GPG's vulnerability to brute force [WAS: Re: GPG's vulnerability to quantum cryptography]

Leo Gaspard ekleog at gmail.com
Sat May 17 01:12:09 CEST 2014


First: I agree with everything skipped in the quotes.

On Wed, May 14, 2014 at 07:31:26PM -0400, Robert J. Hansen wrote:
> On 5/14/2014 6:11 PM, Leo Gaspard wrote:
> > BTW: AFAICT, a nuclear warhead (depending on the warhead, ofc.) does 
> > not release so much energy, it just releases it in a deadly way.
> 
> A one-megaton nuke releases a *petajoule* of energy.  That's a lot.
> When people start using the phrase "peta-" to describe things, I
> suddenly become very interested in their Health & Safety compliance.
> This is a petawatt laser.  This is a petawatt reactor.  This is a
> petajoule of energy.  This is Peta Wilson.[1]
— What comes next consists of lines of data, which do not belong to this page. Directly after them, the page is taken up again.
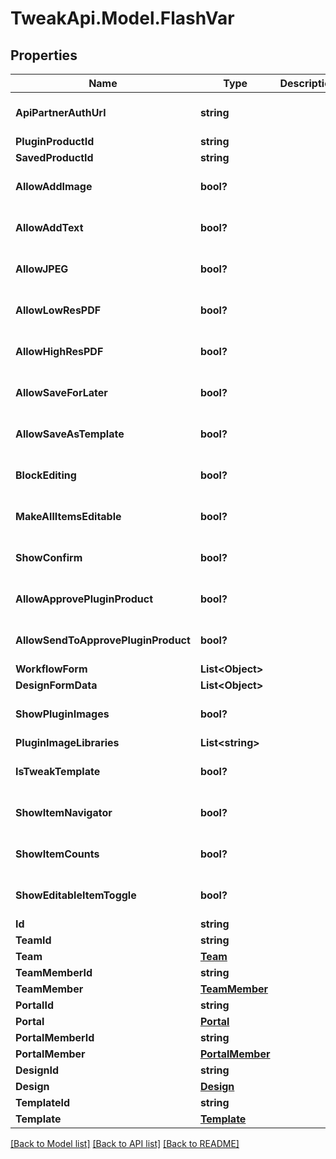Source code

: # TweakApi.Model.FlashVar
## Properties

Name | Type | Description | Notes
------------ | ------------- | ------------- | -------------
**ApiPartnerAuthUrl** | **string** |  | [optional] [default to ""]
**PluginProductId** | **string** |  | [optional] 
**SavedProductId** | **string** |  | [optional] 
**AllowAddImage** | **bool?** |  | [optional] [default to false]
**AllowAddText** | **bool?** |  | [optional] [default to false]
**AllowJPEG** | **bool?** |  | [optional] [default to false]
**AllowLowResPDF** | **bool?** |  | [optional] [default to false]
**AllowHighResPDF** | **bool?** |  | [optional] [default to false]
**AllowSaveForLater** | **bool?** |  | [optional] [default to false]
**AllowSaveAsTemplate** | **bool?** |  | [optional] [default to false]
**BlockEditing** | **bool?** |  | [optional] [default to false]
**MakeAllItemsEditable** | **bool?** |  | [optional] [default to false]
**ShowConfirm** | **bool?** |  | [optional] [default to false]
**AllowApprovePluginProduct** | **bool?** |  | [optional] [default to false]
**AllowSendToApprovePluginProduct** | **bool?** |  | [optional] [default to false]
**WorkflowForm** | **List&lt;Object&gt;** |  | [optional] 
**DesignFormData** | **List&lt;Object&gt;** |  | [optional] 
**ShowPluginImages** | **bool?** |  | [optional] [default to false]
**PluginImageLibraries** | **List&lt;string&gt;** |  | [optional] 
**IsTweakTemplate** | **bool?** |  | [optional] [default to false]
**ShowItemNavigator** | **bool?** |  | [optional] [default to false]
**ShowItemCounts** | **bool?** |  | [optional] [default to false]
**ShowEditableItemToggle** | **bool?** |  | [optional] [default to false]
**Id** | **string** |  | [optional] 
**TeamId** | **string** |  | [optional] 
**Team** | [**Team**](Team.md) |  | [optional] 
**TeamMemberId** | **string** |  | [optional] 
**TeamMember** | [**TeamMember**](TeamMember.md) |  | [optional] 
**PortalId** | **string** |  | [optional] 
**Portal** | [**Portal**](Portal.md) |  | [optional] 
**PortalMemberId** | **string** |  | [optional] 
**PortalMember** | [**PortalMember**](PortalMember.md) |  | [optional] 
**DesignId** | **string** |  | [optional] 
**Design** | [**Design**](Design.md) |  | [optional] 
**TemplateId** | **string** |  | [optional] 
**Template** | [**Template**](Template.md) |  | [optional] 

[[Back to Model list]](../README.md#documentation-for-models) [[Back to API list]](../README.md#documentation-for-api-endpoints) [[Back to README]](../README.md)


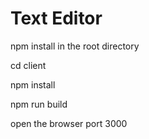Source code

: # Text Editor

npm install in the root directory
 
cd client  

 npm install

 npm run build 

open the browser port 3000 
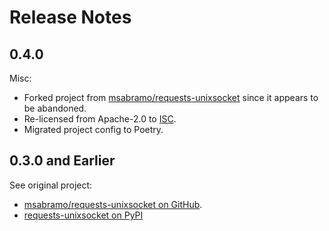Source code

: # Release Notes

## 0.4.0

Misc:

- Forked project from [msabramo/requests-unixsocket](https://github.com/msabramo/requests-unixsocket/) since it appears to be abandoned.
- Re-licensed from Apache-2.0 to [ISC](https://opensource.org/license/isc-license-txt).
- Migrated project config to Poetry.

## 0.3.0 and Earlier

See original project:

- [msabramo/requests-unixsocket on GitHub](https://github.com/msabramo/requests-unixsocket/).
- [requests-unixsocket on PyPI](https://pypi.org/project/requests-unixsocket/)
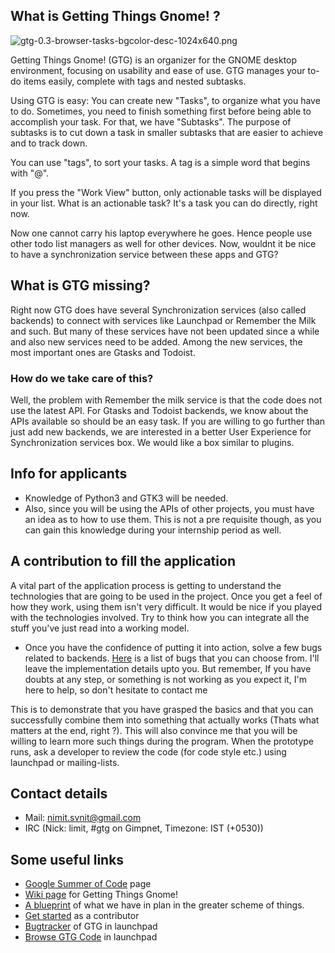 ## What is Getting Things Gnome! ?

![gtg-0.3-browser-tasks-bgcolor-desc-1024x640.png](http://gtgnome.net/wp-content/uploads/2013/01/gtg-0.3-browser-tasks-bgcolor-desc-1024x640.png)

Getting Things Gnome! (GTG) is an organizer for the GNOME desktop
environment, focusing on usability and ease of use. GTG manages your
to-do items easily, complete with tags and nested subtasks.

Using GTG is easy: You can create new "Tasks", to organize what you have
to do. Sometimes, you need to finish something first before being able
to accomplish your task. For that, we have "Subtasks". The purpose of
subtasks is to cut down a task in smaller subtasks that are easier to
achieve and to track down.

You can use "tags", to sort your tasks. A tag is a simple word that
begins with "@".

If you press the "Work View" button, only actionable tasks will be
displayed in your list. What is an actionable task? It's a task you can
do directly, right now.

Now one cannot carry his laptop everywhere he goes. Hence people use
other todo list managers as well for other devices. Now, wouldnt it be
nice to have a synchronization service between these apps and GTG?

## What is GTG missing?

Right now GTG does have several Synchronization services (also called
backends) to connect with services like Launchpad or Remember the Milk
and such. But many of these services have not been updated since a while
and also new services need to be added. Among the new services, the most
important ones are Gtasks and Todoist.

### How do we take care of this?

Well, the problem with Remember the milk service is that the code does
not use the latest API. For Gtasks and Todoist backends, we know about
the APIs available so should be an easy task. If you are willing to go
further than just add new backends, we are interested in a better User
Experience for Synchronization services box. We would like a box similar
to plugins.

## Info for applicants

- Knowledge of Python3 and GTK3 will be needed.
- Also, since you will be using the APIs of other projects, you must
  have an idea as to how to use them. This is not a pre requisite
  though, as you can gain this knowledge during your internship period
  as well.

## A contribution to fill the application

A vital part of the application process is getting to understand the
technologies that are going to be used in the project. Once you get a
feel of how they work, using them isn't very difficult. It would be nice
if you played with the technologies involved. Try to think how you can
integrate all the stuff you've just read into a working model.

- Once you have the confidence of putting it into action, solve a few
  bugs related to backends.
  [Here](https://bugs.launchpad.net/gtg/+bugs?field.tag=backends) is a
  list of bugs that you can choose from. I'll leave the implementation
  details upto you. But remember, If you have doubts at any step, or
  something is not working as you expect it, I'm here to help, so
  don't hesitate to contact me

This is to demonstrate that you have grasped the basics and that you can
successfully combine them into something that actually works (Thats what
matters at the end, right ?). This will also convince me that you will
be willing to learn more such things during the program. When the
prototype runs, ask a developer to review the code (for code style etc.)
using launchpad or mailing-lists.

## Contact details

- Mail: <nimit.svnit@gmail.com>
- IRC (Nick: limit, #gtg on Gimpnet, Timezone: IST (+0530))

## Some useful links

- [Google Summer of Code](http://google-melange.com/) page
- [Wiki page](https://wiki.gnome.org/Apps/GTG/) for Getting Things Gnome!
- [A blueprint](../../pre2020/blueprints/backends) of what we have in plan in the greater scheme of things.
- [Get started](https://wiki.gnome.org/Apps/gtg/contributing) as a contributor
- [Bugtracker](https://bugs.launchpad.net/gtg/) of GTG in launchpad
- [Browse GTG Code](https://code.launchpad.net/~gtg/gtg/trunk) in launchpad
Well... A nuclear reactor produces 1GW, and thus produces 1PJ in 10^6 s, that is
approx. 11 days 14 hrs. Sure, you may be very interested in Health & Safety
compliance of nuclear reactors, but...

> > * You state the energy would be released (or did I misunderstand?). 
> > Wikipedia states it is a "minimum possible amount of energy required 
> > to change one bit of information" So no ecological catastrophe (not 
> > counting nuclear waste, CO2, etc)
> 
> You're beginning to make me a little irate here: the Wikipedia page
> answers this in the second sentence of its first paragraph.  "Any
> logically irreversible manipulation of information ... must be
> accompanied by a corresponding entropy increase."
> 
> Key phrase: Entropy increase.
> 
> Layman's translation: Heat increase.
> 
> The Landauer Bound gives not just a minimum amount of energy necessary
> to change a bit of information, but how much heat must be liberated by
> that computation.  And I repeat, this is in the second sentence of the
> first paragraph of the Wikipedia article...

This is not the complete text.